Odin's was actually that of a sacrifice
Both Odin's eye and Tyr's hand are well part of myths. Going by what Loki was telling us stories have a big effect on the gods
Thor's is just a war wound. Not written in story as far as we know
Screwbeard on the other hand seems to have had no issue regrowing his hand
I guess him being half elder god it could require his mother to restore his arm
The whole arm thing has been bugging me since the start. (There are other things, too, which many have complained about already. My two cents on that is, the stories have been enjoyable, even if I think Aaron has misunderstood what "the power of Thor" means.) Anyway, why/how can Thor lose his arm? It just never made sense, than someone who has squared off with Thanos and the God BUTCHER hadn't lost a limb, but Malekith with a bit of magic can just lop it off? Like, that was easy.
Also, I need to re-read the first few issues of Aaron's run, but doesn't King Thor have the Destroyer's arm, not Screwbeard's arm? So does this lend some credence that at some point Thor (Odinson) gets his arm back (and Mjolnir) as well?
Sif apparently lost an arm during Oeming's Ragnarok storyline and that did not grow back either.
The reality of the kiss was not explored. A woman who has taken over Thor's life and hammer? Odinson who has been humiliated as being "unworthy" and lost a limb and at the lowest point of his life. And then this unknown woman randomly decides to kiss him? How could that not be perceived as a completely patronizing gesture by the proud Odinson? Sure we all know that she knows him, but he has no idea who she is. That moment took my out of the story. Why was he not offended?
Loved the issue though!
I haven't been following Thor as closely. Did we ever figure out what he did (or heard) to become unworthy?
Mark Allen Chi
This is true if you consider Thor (the original one) so dumb that it would need 20 pages to understand that the magical hammer he wielded from centuries it's not under a spell but it really recognizes Thor (the new one) as the legitimate, more whorty wielder. I guess, him having an intimate relation with his hammer, seeing it doing things it didn't with him in thousands years and bypassing him to end in the hand of the new Thor was proof enough to change his mind.

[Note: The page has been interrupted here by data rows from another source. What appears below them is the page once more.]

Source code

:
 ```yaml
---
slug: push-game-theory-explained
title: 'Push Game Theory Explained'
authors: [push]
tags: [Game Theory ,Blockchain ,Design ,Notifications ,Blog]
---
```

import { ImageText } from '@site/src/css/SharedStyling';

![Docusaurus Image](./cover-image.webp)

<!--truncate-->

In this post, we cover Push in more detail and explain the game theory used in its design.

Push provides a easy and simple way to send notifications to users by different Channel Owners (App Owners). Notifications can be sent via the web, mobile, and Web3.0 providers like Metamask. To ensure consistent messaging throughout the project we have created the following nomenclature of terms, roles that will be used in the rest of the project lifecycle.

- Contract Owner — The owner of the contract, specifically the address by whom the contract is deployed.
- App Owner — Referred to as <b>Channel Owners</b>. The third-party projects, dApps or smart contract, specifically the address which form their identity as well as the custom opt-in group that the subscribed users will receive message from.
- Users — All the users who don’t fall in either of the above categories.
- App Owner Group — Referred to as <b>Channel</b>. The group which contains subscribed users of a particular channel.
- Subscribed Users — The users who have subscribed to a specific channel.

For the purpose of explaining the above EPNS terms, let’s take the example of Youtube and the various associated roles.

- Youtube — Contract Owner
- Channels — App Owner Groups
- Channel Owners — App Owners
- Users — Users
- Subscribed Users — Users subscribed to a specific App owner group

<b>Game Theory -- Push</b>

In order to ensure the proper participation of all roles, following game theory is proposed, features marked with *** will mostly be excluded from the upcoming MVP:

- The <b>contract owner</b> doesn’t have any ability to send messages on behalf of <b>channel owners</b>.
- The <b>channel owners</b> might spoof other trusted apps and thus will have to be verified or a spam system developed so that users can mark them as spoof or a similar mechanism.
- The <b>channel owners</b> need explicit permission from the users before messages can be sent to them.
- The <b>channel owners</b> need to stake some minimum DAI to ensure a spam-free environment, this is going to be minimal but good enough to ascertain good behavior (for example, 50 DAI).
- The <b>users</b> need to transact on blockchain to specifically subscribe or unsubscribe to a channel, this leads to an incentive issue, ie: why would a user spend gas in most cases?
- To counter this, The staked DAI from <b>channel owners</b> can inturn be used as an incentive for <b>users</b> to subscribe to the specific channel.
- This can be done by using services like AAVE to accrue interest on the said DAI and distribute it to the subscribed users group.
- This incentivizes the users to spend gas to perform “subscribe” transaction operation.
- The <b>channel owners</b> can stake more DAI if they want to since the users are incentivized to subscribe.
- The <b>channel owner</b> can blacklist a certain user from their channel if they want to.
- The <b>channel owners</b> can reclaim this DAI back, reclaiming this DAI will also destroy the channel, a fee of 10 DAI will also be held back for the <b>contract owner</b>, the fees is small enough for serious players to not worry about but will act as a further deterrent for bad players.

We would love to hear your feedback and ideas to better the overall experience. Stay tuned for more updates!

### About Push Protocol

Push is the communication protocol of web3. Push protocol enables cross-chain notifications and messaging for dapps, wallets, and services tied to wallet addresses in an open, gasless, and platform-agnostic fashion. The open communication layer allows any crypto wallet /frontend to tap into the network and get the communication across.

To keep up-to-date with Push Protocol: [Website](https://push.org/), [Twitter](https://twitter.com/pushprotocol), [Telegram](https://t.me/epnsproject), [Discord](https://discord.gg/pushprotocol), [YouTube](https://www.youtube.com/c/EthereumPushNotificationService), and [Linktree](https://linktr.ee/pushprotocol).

- How did Thor lose his arm in the first place?
- And, how is Ulik back? Thor destroyed him in Mighty Thor #12 (Fraction's run).
True, it could have been resolved much more quickly, in just a couple panels. New Thor hands hammer over to old Thor as requested, he's unable to hold it up, new Thor picks it up from where it dropped. The hammer gives its verdict, the end.
But tempers were running high, and there was other stuff to deal with, and it was more fun this way. And if it was a case of idiot plot (defined as, the plot could have been short-circuited by any single character not acting like an idiot), it was not one of the bad ones, as both Thors had good reason not to have all their wits about them. Old Thor is very emotional about losing the hammer and this seeming usurper picking it up, and new Thor is still so very new to all this.
Just because I'm defending good characterization as a hallmark of competent writing, does not mean that I agree this issue was an example of bad characterization or poor writing. I'm just saying that recognizing something is fiction and saying 'the character doesn't actually exist so it's always the writer that makes the decisions' doesn't actually excuse bad characterization, any more than 'well, it's not really magic' excuses a magician letting the audience see the strings or whatever.